La lettre est datée du 31 mai, timbrée, à la poste, du 3 juin ; donc elle n’a pas été écrite par Henry dans une minute de colère, mais mûrement délibérée avec Gonse et Boisdeffre[1]. Jamais subordonné n’aurait osé écrire pareille lettre à un supérieur en grade, à son ancien chef, sans se savoir soutenu. Par l’exemple de Dreyfus, Picquart sait comment, d’un innocent, on fait un coupable. C’est lui-même (croit-il) qui a porté aux juges du Juif le dossier secret ; un dossier secret (Henry est bien bon encore de l’en avertir) est déjà préparé contre lui-même ; et, depuis qu’il a vu celui de Dreyfus, il sait ce que valent « les preuves matérielles » de la section de statistique[2].

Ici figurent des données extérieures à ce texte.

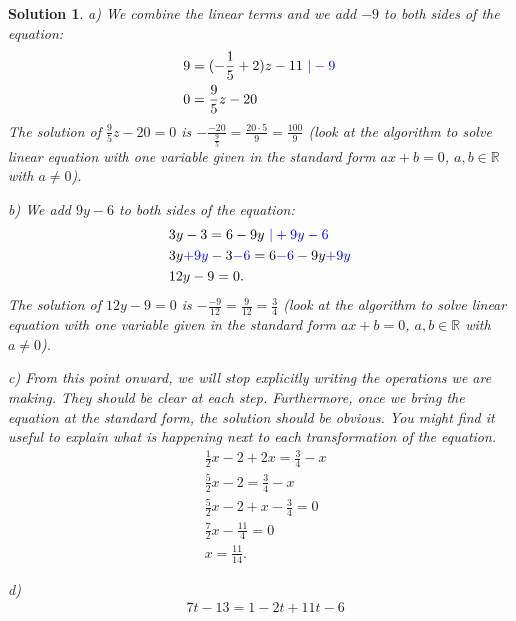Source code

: \documentclass[12pt]{article}
\newtheorem{sol}[prop]{Solution}
\begin{document}
\begin{sol}
\item[a)] We combine the linear terms and we add $-9$ to both sides of the equation:
\begin{equation*}
\begin{split}
& 9=(-\frac{1}{5}+2)z-11\textcolor{blue}{\ | -9}\\
& 0=\frac{9}{5}z-20
\end{split}
\end{equation*}
The solution of $\frac{9}{5}z-20=0$ is $-\frac{-20}{\frac{9}{5}}=\frac{20\cdot 5}{9}=\frac{100}{9}$ (look at the algorithm to solve linear equation with one variable given in the standard form $ax+b=0$, $a,b\in \mathbb{R}$ with $a\neq 0$).
\item[b)] We add $9y-6$ to both sides of the equation:
\begin{equation*}
\begin{split}
& 3y-3=6-9y\textcolor{blue}{\ | +9y-6}\\
& 3y\textcolor{blue}{+9y}-3\textcolor{blue}{-6}=6\textcolor{blue}{-6}-9y\textcolor{blue}{+9y}\\
& 12y-9=0.
\end{split}
\end{equation*}
The solution of $12y-9=0$ is $-\frac{-9}{12}=\frac{9}{12}=\frac{3}{4}$ (look at the algorithm to solve linear equation with one variable given in the standard form $ax+b=0$, $a,b\in \mathbb{R}$ with $a\neq 0$).
\item[c)] From this point onward, we will stop explicitly writing the operations we are making. They should be clear at each step. Furthermore, once we bring the equation at the standard form, the solution should be obvious. You might find it useful to explain what is happening next to each transformation of the equation.
\begin{equation*}
\begin{split}
& \frac{1}{2}x-2+2x=\frac{3}{4}-x\\
& \frac{5}{2}x-2=\frac{3}{4}-x\\
& \frac{5}{2}x-2+x-\frac{3}{4}=0\\
& \frac{7}{2}x-\frac{11}{4}=0\\
& x= \frac{11}{14}.
\end{split}
\end{equation*}
\item[d)] \begin{equation*}
\begin{split}
& 7t-13=1-2t+11t-6\\

\end{split}
\end{equation*}
\end{sol}
\end{document}
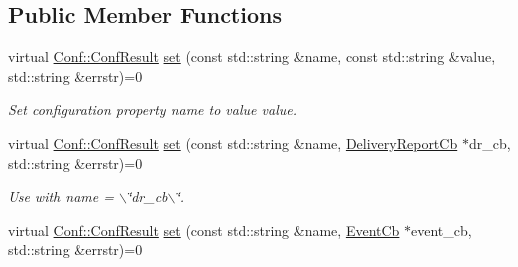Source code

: \subsection*{Public Member Functions}
\begin{DoxyCompactItemize}
\item 
virtual \hyperlink{classRdKafka_1_1Conf_a1d023a689c09f42ab18b7bd1d15a11a6}{Conf::ConfResult} \hyperlink{classRdKafka_1_1Conf_ac122170f07773c5228916a3392929f20}{set} (const std::string \&name, const std::string \&value, std::string \&errstr)=0
\begin{DoxyCompactList}\small\item\em Set configuration property {\ttfamily name} to value {\ttfamily value}. \item\end{DoxyCompactList}\item 
\hypertarget{classRdKafka_1_1Conf_a3f6ff1cfaac16542927c3b21daa885a4}{
virtual \hyperlink{classRdKafka_1_1Conf_a1d023a689c09f42ab18b7bd1d15a11a6}{Conf::ConfResult} \hyperlink{classRdKafka_1_1Conf_a3f6ff1cfaac16542927c3b21daa885a4}{set} (const std::string \&name, \hyperlink{classRdKafka_1_1DeliveryReportCb}{DeliveryReportCb} $\ast$dr\_\-cb, std::string \&errstr)=0}
\label{classRdKafka_1_1Conf_a3f6ff1cfaac16542927c3b21daa885a4}

\begin{DoxyCompactList}\small\item\em Use with {\ttfamily name} = {\ttfamily $\backslash$\char`\"{}dr\_\-cb$\backslash$\char`\"{}}. \item\end{DoxyCompactList}\item 
\hypertarget{classRdKafka_1_1Conf_a1230e95b69f64acfd5e0a3cacb9b593f}{
virtual \hyperlink{classRdKafka_1_1Conf_a1d023a689c09f42ab18b7bd1d15a11a6}{Conf::ConfResult} \hyperlink{classRdKafka_1_1Conf_a1230e95b69f64acfd5e0a3cacb9b593f}{set} (const std::string \&name, \hyperlink{classRdKafka_1_1EventCb}{EventCb} $\ast$event\_\-cb, std::string \&errstr)=0}
\label{classRdKafka_1_1Conf_a1230e95b69f64acfd5e0a3cacb9b593f}


\end{DoxyCompactItemize}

Il réfléchit trois jours, bouleversé.

La lettre lui était parvenue, à Gabès, le 7 juin ; il répondit seulement le 10, et brièvement, sans formule d’aucune sorte :

Reçu lettre du 31 mai. Je proteste de la manière la plus formelle contre les insinuations qu’elle contient et la manière dont les faits y sont exposés.

Il se fût mis dans la posture d’un coupable, s’il eût gardé le silence.

S’inquiète-t-il a tort ? On va voir se réaliser l’une après l’autre les menaces d’Henry. Ce plan de campagne sera méthodiquement suivi. Ce papier, c’est l’exact résumé des futurs réquisitoires. Tous les mensonges, tous les faux témoignages sont prêts.

Il a obéi à tous les ordres, s’est résigné, cherche à

  1. Procès Zola, I, 349 ; Instr. Fabre, 80, 147 ; Cass., I, 195 ; Rennes, I, 459, Picquart.
  2. Procès Zola, I, 290 ; Instr. Fabre, 81, 147 ; Cass., I, 196 ; Rennes, I, 459, Picquart.